C’est incontestable, la connaissance progresse, dans les nombreuses disciplines qui constituent la climatologie. Depuis 2005 (année des derniers résultats intégrés au quatrième rapport d’évaluation), les chercheurs comprennent mieux les fonctionnements de la cryosphère, de l’atmosphère et de leurs interactions avec les continents et le système océanique.

Profitant de la régulière montée en puissance des calculateurs, les modèles informatiques utilisés par les chercheurs pour reconstituer les climats du passé et imaginer ceux du futur sont de plus en plus complexes (ils intègrent de plus en plus de phénomènes en interaction [1]) et leur résolution s’est sensiblement affinée.
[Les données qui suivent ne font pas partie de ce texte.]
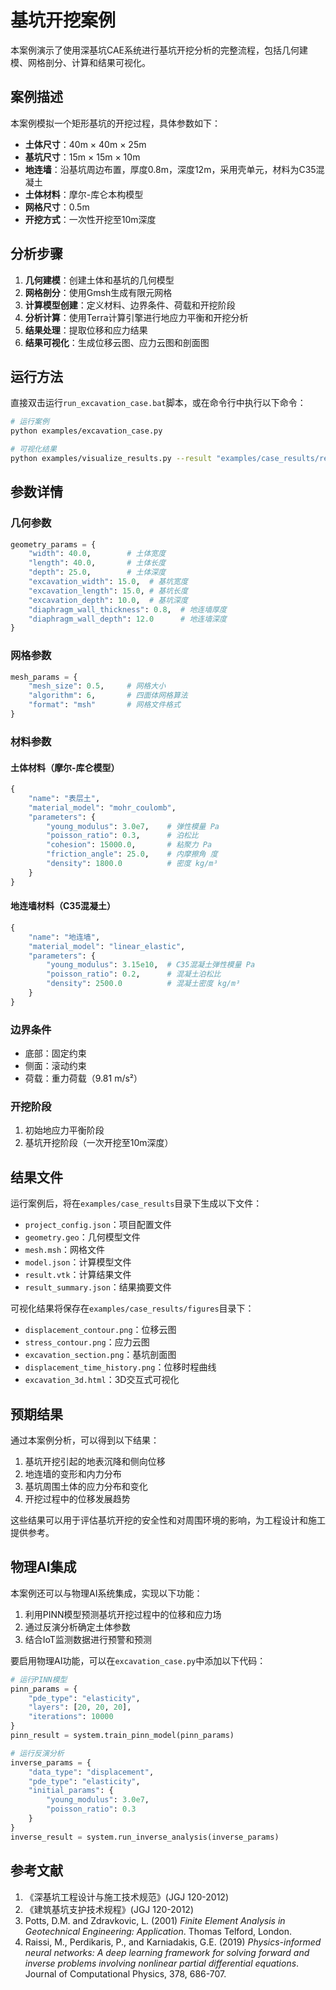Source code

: # 基坑开挖案例

本案例演示了使用深基坑CAE系统进行基坑开挖分析的完整流程，包括几何建模、网格剖分、计算和结果可视化。

## 案例描述

本案例模拟一个矩形基坑的开挖过程，具体参数如下：

- **土体尺寸**：40m × 40m × 25m
- **基坑尺寸**：15m × 15m × 10m
- **地连墙**：沿基坑周边布置，厚度0.8m，深度12m，采用壳单元，材料为C35混凝土
- **土体材料**：摩尔-库仑本构模型
- **网格尺寸**：0.5m
- **开挖方式**：一次性开挖至10m深度

## 分析步骤

1. **几何建模**：创建土体和基坑的几何模型
2. **网格剖分**：使用Gmsh生成有限元网格
3. **计算模型创建**：定义材料、边界条件、荷载和开挖阶段
4. **分析计算**：使用Terra计算引擎进行地应力平衡和开挖分析
5. **结果处理**：提取位移和应力结果
6. **结果可视化**：生成位移云图、应力云图和剖面图

## 运行方法

直接双击运行`run_excavation_case.bat`脚本，或在命令行中执行以下命令：

```bash
# 运行案例
python examples/excavation_case.py

# 可视化结果
python examples/visualize_results.py --result "examples/case_results/result.vtk" --mesh "examples/case_results/mesh.msh"
```

## 参数详情

### 几何参数

```python
geometry_params = {
    "width": 40.0,        # 土体宽度
    "length": 40.0,       # 土体长度
    "depth": 25.0,        # 土体深度
    "excavation_width": 15.0,  # 基坑宽度
    "excavation_length": 15.0, # 基坑长度
    "excavation_depth": 10.0,  # 基坑深度
    "diaphragm_wall_thickness": 0.8,  # 地连墙厚度
    "diaphragm_wall_depth": 12.0      # 地连墙深度
}
```

### 网格参数

```python
mesh_params = {
    "mesh_size": 0.5,     # 网格大小
    "algorithm": 6,       # 四面体网格算法
    "format": "msh"       # 网格文件格式
}
```

### 材料参数

#### 土体材料（摩尔-库仑模型）

```python
{
    "name": "表层土",
    "material_model": "mohr_coulomb",
    "parameters": {
        "young_modulus": 3.0e7,    # 弹性模量 Pa
        "poisson_ratio": 0.3,      # 泊松比
        "cohesion": 15000.0,       # 粘聚力 Pa
        "friction_angle": 25.0,    # 内摩擦角 度
        "density": 1800.0          # 密度 kg/m³
    }
}
```

#### 地连墙材料（C35混凝土）

```python
{
    "name": "地连墙",
    "material_model": "linear_elastic",
    "parameters": {
        "young_modulus": 3.15e10,  # C35混凝土弹性模量 Pa
        "poisson_ratio": 0.2,      # 混凝土泊松比
        "density": 2500.0          # 混凝土密度 kg/m³
    }
}
```

### 边界条件

- 底部：固定约束
- 侧面：滚动约束
- 荷载：重力荷载（9.81 m/s²）

### 开挖阶段

1. 初始地应力平衡阶段
2. 基坑开挖阶段（一次开挖至10m深度）

## 结果文件

运行案例后，将在`examples/case_results`目录下生成以下文件：

- `project_config.json`：项目配置文件
- `geometry.geo`：几何模型文件
- `mesh.msh`：网格文件
- `model.json`：计算模型文件
- `result.vtk`：计算结果文件
- `result_summary.json`：结果摘要文件

可视化结果将保存在`examples/case_results/figures`目录下：

- `displacement_contour.png`：位移云图
- `stress_contour.png`：应力云图
- `excavation_section.png`：基坑剖面图
- `displacement_time_history.png`：位移时程曲线
- `excavation_3d.html`：3D交互式可视化

## 预期结果

通过本案例分析，可以得到以下结果：

1. 基坑开挖引起的地表沉降和侧向位移
2. 地连墙的变形和内力分布
3. 基坑周围土体的应力分布和变化
4. 开挖过程中的位移发展趋势

这些结果可以用于评估基坑开挖的安全性和对周围环境的影响，为工程设计和施工提供参考。

## 物理AI集成

本案例还可以与物理AI系统集成，实现以下功能：

1. 利用PINN模型预测基坑开挖过程中的位移和应力场
2. 通过反演分析确定土体参数
3. 结合IoT监测数据进行预警和预测

要启用物理AI功能，可以在`excavation_case.py`中添加以下代码：

```python
# 运行PINN模型
pinn_params = {
    "pde_type": "elasticity",
    "layers": [20, 20, 20],
    "iterations": 10000
}
pinn_result = system.train_pinn_model(pinn_params)

# 运行反演分析
inverse_params = {
    "data_type": "displacement",
    "pde_type": "elasticity",
    "initial_params": {
        "young_modulus": 3.0e7,
        "poisson_ratio": 0.3
    }
}
inverse_result = system.run_inverse_analysis(inverse_params)
```

## 参考文献

1. 《深基坑工程设计与施工技术规范》(JGJ 120-2012)
2. 《建筑基坑支护技术规程》(JGJ 120-2012)
3. Potts, D.M. and Zdravkovic, L. (2001) *Finite Element Analysis in Geotechnical Engineering: Application*. Thomas Telford, London.
4. Raissi, M., Perdikaris, P., and Karniadakis, G.E. (2019) *Physics-informed neural networks: A deep learning framework for solving forward and inverse problems involving nonlinear partial differential equations*. Journal of Computational Physics, 378, 686-707.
Désormais, la taille de la maille de globe terrestre modélisable est de quelques kilomètres carrés contre plusieurs centaines de km2, il y a quelques années encore.

complexité, tu les tiens

Pour autant, de grandes incertitudes taraudent les chercheurs. Difficile, en effet, de modéliser certaines interactions entre des phénomènes naturels complexes: l’influence du réchauffement sur les précipitations, par exemple. Plus la résolution est grande, plus la modélisation est complexe et dévoreuse de temps de calcul. Ce qui explique, en partie, que les projections régionales soient bien peu précises. Certains sujets sont également peu étudiés, à l’instar de l’évaluation du débit des grands fleuves sur le dernier demi-siècle (une étude).

Certains phénomènes naturels, comme El Niño, sont aussi minorés ou renforcés par d’autres phénomènes dont la variabilité n’est pas toujours bien connue. Autre sujet très discuté, la faible activité solaire actuelle pourrait expliquer le relatif découplage, observé depuis une dizaine d’années, entre la hausse continue de la concentration en GES et la montée (plus lente que prévu) de la température moyenne globale. Bref, le système terre reste l’un des plus complexes qui soient. Juste derrière l’être humain, dont personne ne sait encore s’il parviendra à alléger ou non son empreinte carbone au cours des prochaines décennies.

 

[1] Ces modèles font désormais interagir l’atmosphère avec l’océan, les végétaux, les émissions anthropiques et naturelles de GES, le soleil, les nuages, les rejets d’aérosols, la cryosphère, les précipitations, la chimie atmosphérique, les volcans, les reliefs, etc.